2.2.3. MD simulations by AMBER16 software package

2.2.3.1. Minimisation

The first stage was three sequential steps of energy minimisation:

1. Minimise only the water, restraining the protein (20,000 cycles).

2. Let water move (NTP, 300 K), restraining the protein.

3. Unrestrained minimisation of all system – water and protein (20,000 cycles).

2.2.3.2. Heating

After the initial minimisation, the system was slowly heated in 1 ns from 0 K to the production temperature of 310 K. The Langevin thermostat was used. The SHAKE constraints were used to fix hydrogen atom bond lengths allowing to run with a 2 fs time step. Since in low temperature the calculation of pressure is inaccurate, the response of the barostat can distort the system, so MD simulation was conducted in NVT ensemble. The protein molecule was restrained using harmonic approximation with force constant 10 (kcal/mol)/Ų.

2.2.3.3. MD equilibration

After the system was heated to 310 K, allowing the density of the system to equilibrate, we ran 10 repeated MD restarts each of 500 ps with a time step of 2 fs (SHAKE constraint) under Langevin thermostat and NPT ensemble with pressure of 1 atm. No positional restraints were applied. Random seeds by pseudorandom number generator were used to restart the simulations in repeated segments.

2.2.3.4. Production MD stage

In the previous equilibration stage, the temperature of 310 K and stable density were reached.
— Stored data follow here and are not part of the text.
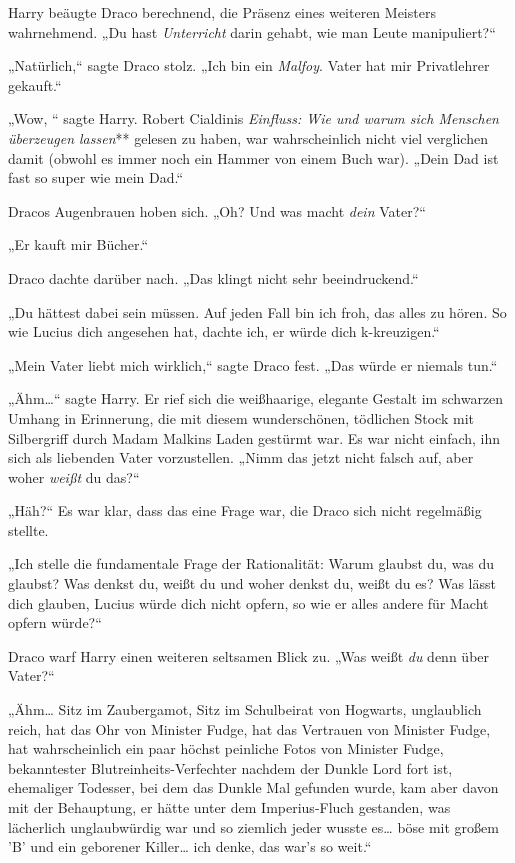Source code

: {Harry beäugte Draco berechnend, die Präsenz eines weiteren Meisters wahrnehmend. „Du hast \emph{Unterricht} darin gehabt, wie man Leute manipuliert?“

„Natürlich,“ sagte Draco stolz. „Ich bin ein \emph{Malfoy}. Vater hat mir Privatlehrer gekauft.“

„Wow, “ sagte Harry. Robert Cialdinis \emph{Einfluss: Wie und warum sich Menschen überzeugen lassen}** gelesen zu haben, war wahrscheinlich nicht viel verglichen damit (obwohl es immer noch ein Hammer von einem Buch war). „Dein Dad ist fast so super wie mein Dad.“

Dracos Augenbrauen hoben sich. „Oh? Und was macht \emph{dein} Vater?“

„Er kauft mir Bücher.“

Draco dachte darüber nach. „Das klingt nicht sehr beeindruckend.“

„Du hättest dabei sein müssen. Auf jeden Fall bin ich froh, das alles zu hören. So wie Lucius dich angesehen hat, dachte ich, er würde dich k-kreuzigen.“

„Mein Vater liebt mich wirklich,“ sagte Draco fest. „Das würde er niemals tun.“

„Ähm…“ sagte Harry. Er rief sich die weißhaarige, elegante Gestalt im schwarzen Umhang in Erinnerung, die mit diesem wunderschönen, tödlichen Stock mit Silbergriff durch Madam Malkins Laden gestürmt war. Es war nicht einfach, ihn sich als liebenden Vater vorzustellen. „Nimm das jetzt nicht falsch auf, aber woher \emph{weißt} du das?“

„Häh?“ Es war klar, dass das eine Frage war, die Draco sich nicht regelmäßig stellte.

„Ich stelle die fundamentale Frage der Rationalität: Warum glaubst du, was du glaubst? Was denkst du, weißt du und woher denkst du, weißt du es? Was lässt dich glauben, Lucius würde dich nicht opfern, so wie er alles andere für Macht opfern würde?“

Draco warf Harry einen weiteren seltsamen Blick zu. „Was weißt \emph{du} denn über Vater?“

„Ähm… Sitz im Zaubergamot, Sitz im Schulbeirat von Hogwarts, unglaublich reich, hat das Ohr von Minister Fudge, hat das Vertrauen von Minister Fudge, hat wahrscheinlich ein paar höchst peinliche Fotos von Minister Fudge, bekanntester Blutreinheits-Verfechter nachdem der Dunkle Lord fort ist, ehemaliger Todesser, bei dem das Dunkle Mal gefunden wurde, kam aber davon mit der Behauptung, er hätte unter dem Imperius-Fluch gestanden, was lächerlich unglaubwürdig war und so ziemlich jeder wusste es… böse mit großem 'B' und ein geborener Killer… ich denke, das war's so weit.“

}
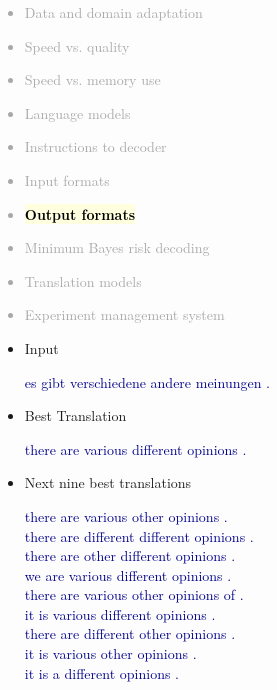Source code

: \documentclass[landscape]{uedslides2C}
\newcommand{\example}[1]{\textcolor{darkblue}{\rm #1}}
\newcommand{\currenttopic}[1]{\colorbox{lightyellow}{\textcolor{black}{\bf #1}}}
\begin{document}

\vspace{-5mm}
\textcolor{darkgrey}{
\begin{itemize} \itemsep -1mm
\item Data and domain adaptation
\item Speed vs. quality
\item Speed vs. memory use
\item Language models
\item Instructions to decoder
\item Input formats
\item \currenttopic{Output formats}
\item Minimum Bayes risk decoding
\item Translation models
\item Experiment management system
\end{itemize}
}



\begin{itemize}
\item Input \vspace{-5mm}
\begin{center}
\example{es gibt verschiedene andere meinungen .}
\end{center}

\item  Best Translation \vspace{-5mm}
\begin{center}
\example{there are various different opinions .}
\end{center}

\item  Next nine best translations \vspace{-5mm}
{\footnotesize \begin{center}
\example{
there are various other opinions . \\
there are different different opinions . \\
there are other different opinions . \\
we are various different opinions . \\
there are various other opinions of . \\
it is various different opinions . \\
there are different other opinions . \\
it is various other opinions . \\
it is a different opinions .}
\end{center}}
\end{itemize}
\end{document}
In this last stage, we ran production dynamics with Langevin thermostat and NPT ensemble under pressure of 1 atm and SHAKE constraint of 2 fs. The total run time is varied for each molecular system depending on its RMSD convergence. In all systems, the MD production simulation started from two 50 ns sequential steps followed by a set of 100 ns steps. Every MD step was restarted from the previous one applying random seeds generator.

2.2.4. Post processing analysis

2.2.4.1. Conformational cluster analysis

By means of CPPTRAJ^37,38, implemented in AMBER 16 package, we analysed the RMSD convergence of the MD trajectories, and provided cluster analysis of protein conformations on the equilibrated final fragment of the trajectories in order to identify 3D structure of protein systems corresponding to cluster centroids.

2.2.4.2. Calculation of inhibitors binding energies

Implemented in AMBER, the MM-PBSA.py method³⁹ was applied for calculation of free energies of binding of peptide inhibitors to HECT in frames of the generalised Born model⁴⁰. The values of free energies of binding of HECT with peptide inhibitors were calculated on previously generated production MD trajectories. The MD trajectory fragment of 2 ns containing 200 frames centred around the corresponding conformational cluster centroid were used in every simulated HECT-inhibitor complex for the calculation of inhibitor averaged free binding energy. The entropy calculation by performing normal mode analysis was ignored as computationally too expensive and because of a potential source of the results uncertainty.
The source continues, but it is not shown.